Automatic Concept Indexing and Classification for Improved Retrieval in the Hazardous Substances Data Bank
Doszkocs, Tamas; Chang, Hua Florence; Aronson, Alan; Thomas, Phillip,
National Library of Medicine
Wilder,
Dean, MSD, Inc.
Zamora,
Antonio, Consultant
Workshop on Operational Text Classification Systems, ACM/SIGIR
2001
New Orleans, Louisiana, USA
September 13, 2001
We are implementing an operational automatic indexing, classification and retrieval system for the Hazardous Substances Data Bank (HSDB) subset [1] of the TOXNET system [2] at the National Library of Medicine (NLM).
Our effort is a typical example of several of this Workshop’s focus areas: integrating automated indexing and classification systems with pre-existing software and organizational procedures, automated assignment of textual data to manually organized and maintained subject headings and classes, and leveraging diverse R & D efforts, tools and resources for increased retrieval effectiveness and ease of use in an interdisciplinary and heterogeneous operational search system environment [3].

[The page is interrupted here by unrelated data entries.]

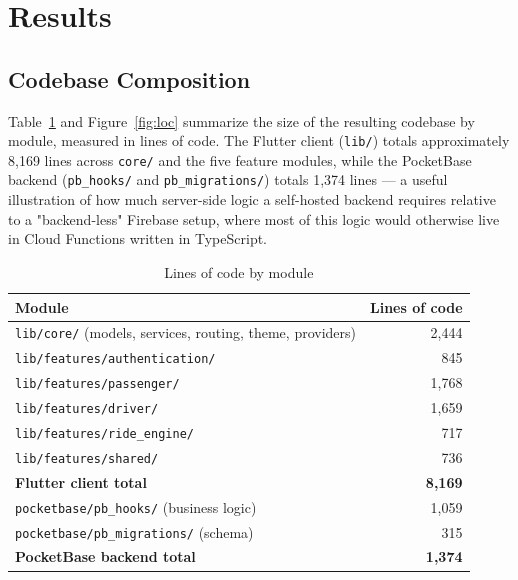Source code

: \documentclass[11pt,a4paper]{article}
\begin{document}
\section{Results}
\label{sec:results}

\subsection{Codebase Composition}

Table~\ref{tab:loc} and Figure~\ref{fig:loc} summarize the size of the
resulting codebase by module, measured in lines of code. The Flutter client
(\texttt{lib/}) totals approximately 8{,}169 lines across \texttt{core/} and the
five feature modules, while the PocketBase backend (\texttt{pb\_hooks/} and
\texttt{pb\_migrations/}) totals 1{,}374 lines --- a useful illustration of how
much server-side logic a self-hosted backend requires relative to a
"backend-less" Firebase setup, where most of this logic would otherwise live
in Cloud Functions written in TypeScript.

\begin{table}[htbp]
\centering
\caption{Lines of code by module}
\label{tab:loc}
\begin{tabular}{@{}lr@{}}
\toprule
\textbf{Module} & \textbf{Lines of code} \\
\midrule
\texttt{lib/core/} (models, services, routing, theme, providers) & 2{,}444 \\
\texttt{lib/features/authentication/} & 845 \\
\texttt{lib/features/passenger/} & 1{,}768 \\
\texttt{lib/features/driver/} & 1{,}659 \\
\texttt{lib/features/ride\_engine/} & 717 \\
\texttt{lib/features/shared/} & 736 \\
\midrule
\textbf{Flutter client total} & \textbf{8{,}169} \\
\midrule
\texttt{pocketbase/pb\_hooks/} (business logic) & 1{,}059 \\
\texttt{pocketbase/pb\_migrations/} (schema) & 315 \\
\midrule
\textbf{PocketBase backend total} & \textbf{1{,}374} \\
\bottomrule
\end{tabular}
\end{table}
\end{document}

While the TOXNET retrieval system http://toxnet.nlm.nih.gov/ is an advanced search system with proximity-based retrieval and ranked output capabilities, it does not currently employ any automatic phrase indexing techniques, nor does it attempt to map text content to important NLM classification, taxonomy and ontology resources, such as Medical Subject Headings (MeSH) http://www/pubs/factsheets/mesh.html, the Unified Medical Language System http://www/pubs/factsheets/umls.html and the UMLS Semantic Network http://www/pubs/factsheets/umlssemn.html
In the HSDB Automatic Indexing and Classification Project we are reusing and extending the algorithms and software developed as part of NLM’s Indexing Initiative [4][5][6]. Given that the multidisciplinary scope of the HSDB database extends beyond the traditional boundaries of medicine, in addition to mapping appropriate HSDB text fields, e.g. Human Health Effects, to MeSH and classifying the MeSH indexing terms into the semantic hierarchies of the UMLS Semantic Network, we also plan to use a natural language parser to augment the automatic MeSH indexing with natural language phrases. In addition, we are experimenting with novel user interface and display options that combine the proximity-based ranked retrieval with the chemical and topical dimensions implicit in user queries.